## [Required action]
An exact copy of the data is required, with no pictures in it.

## [Record extracts]
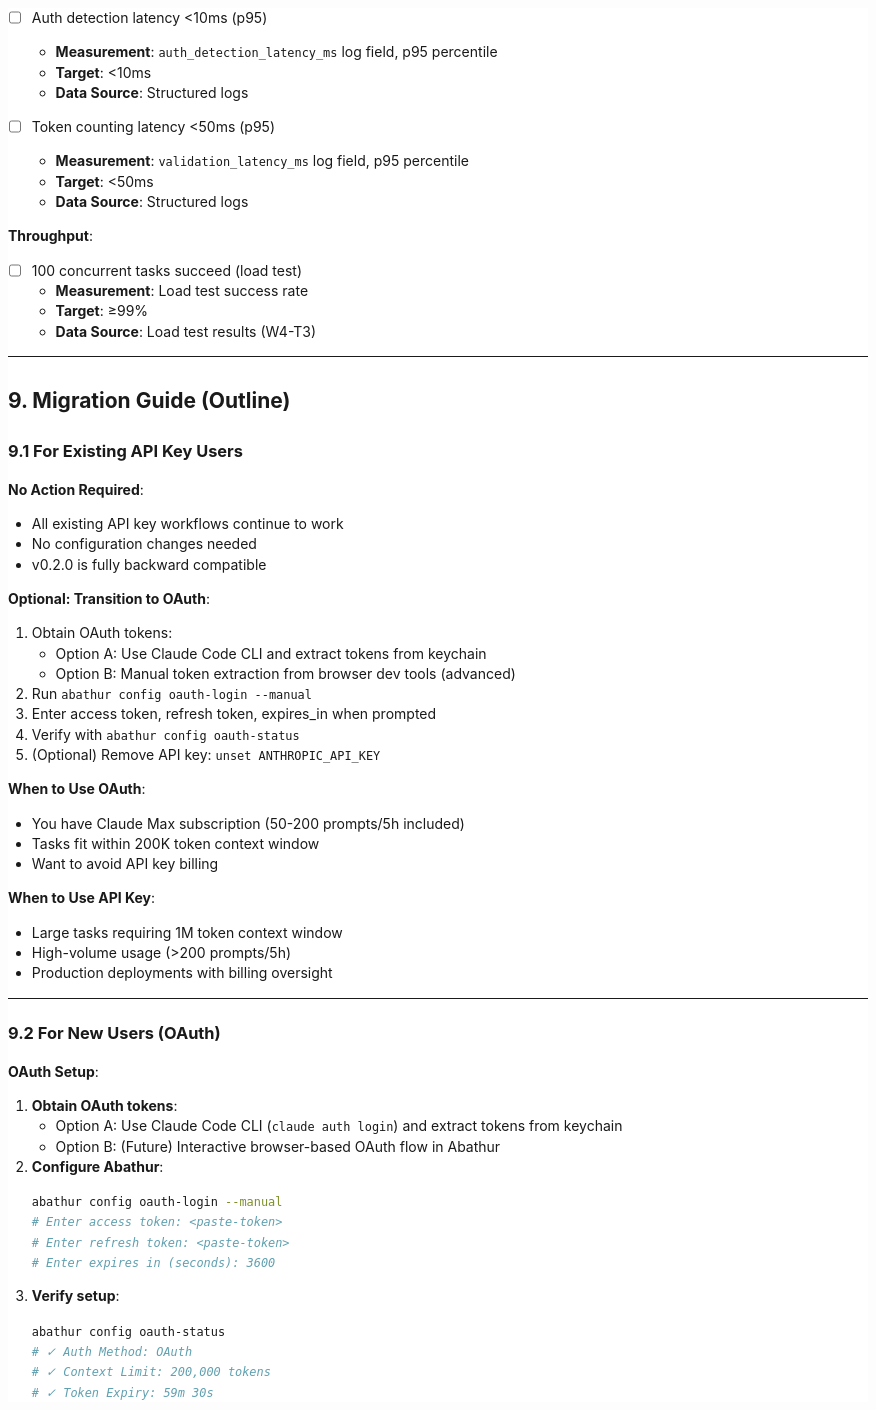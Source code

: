 - [ ] Auth detection latency <10ms (p95)
  - **Measurement**: `auth_detection_latency_ms` log field, p95 percentile
  - **Target**: <10ms
  - **Data Source**: Structured logs

- [ ] Token counting latency <50ms (p95)
  - **Measurement**: `validation_latency_ms` log field, p95 percentile
  - **Target**: <50ms
  - **Data Source**: Structured logs

**Throughput**:
- [ ] 100 concurrent tasks succeed (load test)
  - **Measurement**: Load test success rate
  - **Target**: ≥99%
  - **Data Source**: Load test results (W4-T3)

---

## 9. Migration Guide (Outline)

### 9.1 For Existing API Key Users

**No Action Required**:
- All existing API key workflows continue to work
- No configuration changes needed
- v0.2.0 is fully backward compatible

**Optional: Transition to OAuth**:
1. Obtain OAuth tokens:
   - Option A: Use Claude Code CLI and extract tokens from keychain
   - Option B: Manual token extraction from browser dev tools (advanced)
2. Run `abathur config oauth-login --manual`
3. Enter access token, refresh token, expires_in when prompted
4. Verify with `abathur config oauth-status`
5. (Optional) Remove API key: `unset ANTHROPIC_API_KEY`

**When to Use OAuth**:
- You have Claude Max subscription (50-200 prompts/5h included)
- Tasks fit within 200K token context window
- Want to avoid API key billing

**When to Use API Key**:
- Large tasks requiring 1M token context window
- High-volume usage (>200 prompts/5h)
- Production deployments with billing oversight

---

### 9.2 For New Users (OAuth)

**OAuth Setup**:
1. **Obtain OAuth tokens**:
   - Option A: Use Claude Code CLI (`claude auth login`) and extract tokens from keychain
   - Option B: (Future) Interactive browser-based OAuth flow in Abathur
2. **Configure Abathur**:
   ```bash
   abathur config oauth-login --manual
   # Enter access token: <paste-token>
   # Enter refresh token: <paste-token>
   # Enter expires in (seconds): 3600
   ```
3. **Verify setup**:
   ```bash
   abathur config oauth-status
   # ✓ Auth Method: OAuth
   # ✓ Context Limit: 200,000 tokens
   # ✓ Token Expiry: 59m 30s
   ```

## [Reply]
Source code

: - [ ] Auth detection latency <10ms (p95)
  - **Measurement**: `auth_detection_latency_ms` log field, p95 percentile
  - **Target**: <10ms
  - **Data Source**: Structured logs

- [ ] Token counting latency <50ms (p95)
  - **Measurement**: `validation_latency_ms` log field, p95 percentile
  - **Target**: <50ms
  - **Data Source**: Structured logs

**Throughput**:
- [ ] 100 concurrent tasks succeed (load test)
  - **Measurement**: Load test success rate
  - **Target**: ≥99%
  - **Data Source**: Load test results (W4-T3)

---

## 9. Migration Guide (Outline)

### 9.1 For Existing API Key Users

**No Action Required**:
- All existing API key workflows continue to work
- No configuration changes needed
- v0.2.0 is fully backward compatible

**Optional: Transition to OAuth**:
1. Obtain OAuth tokens:
   - Option A: Use Claude Code CLI and extract tokens from keychain
   - Option B: Manual token extraction from browser dev tools (advanced)
2. Run `abathur config oauth-login --manual`
3. Enter access token, refresh token, expires_in when prompted
4. Verify with `abathur config oauth-status`
5. (Optional) Remove API key: `unset ANTHROPIC_API_KEY`

**When to Use OAuth**:
- You have Claude Max subscription (50-200 prompts/5h included)
- Tasks fit within 200K token context window
- Want to avoid API key billing

**When to Use API Key**:
- Large tasks requiring 1M token context window
- High-volume usage (>200 prompts/5h)
- Production deployments with billing oversight

---

### 9.2 For New Users (OAuth)

**OAuth Setup**:
1. **Obtain OAuth tokens**:
   - Option A: Use Claude Code CLI (`claude auth login`) and extract tokens from keychain
   - Option B: (Future) Interactive browser-based OAuth flow in Abathur
2. **Configure Abathur**:
   ```bash
   abathur config oauth-login --manual
   # Enter access token: <paste-token>
   # Enter refresh token: <paste-token>
   # Enter expires in (seconds): 3600
   ```
3. **Verify setup**:
   ```bash
   abathur config oauth-status
   # ✓ Auth Method: OAuth
   # ✓ Context Limit: 200,000 tokens
   # ✓ Token Expiry: 59m 30s
   ```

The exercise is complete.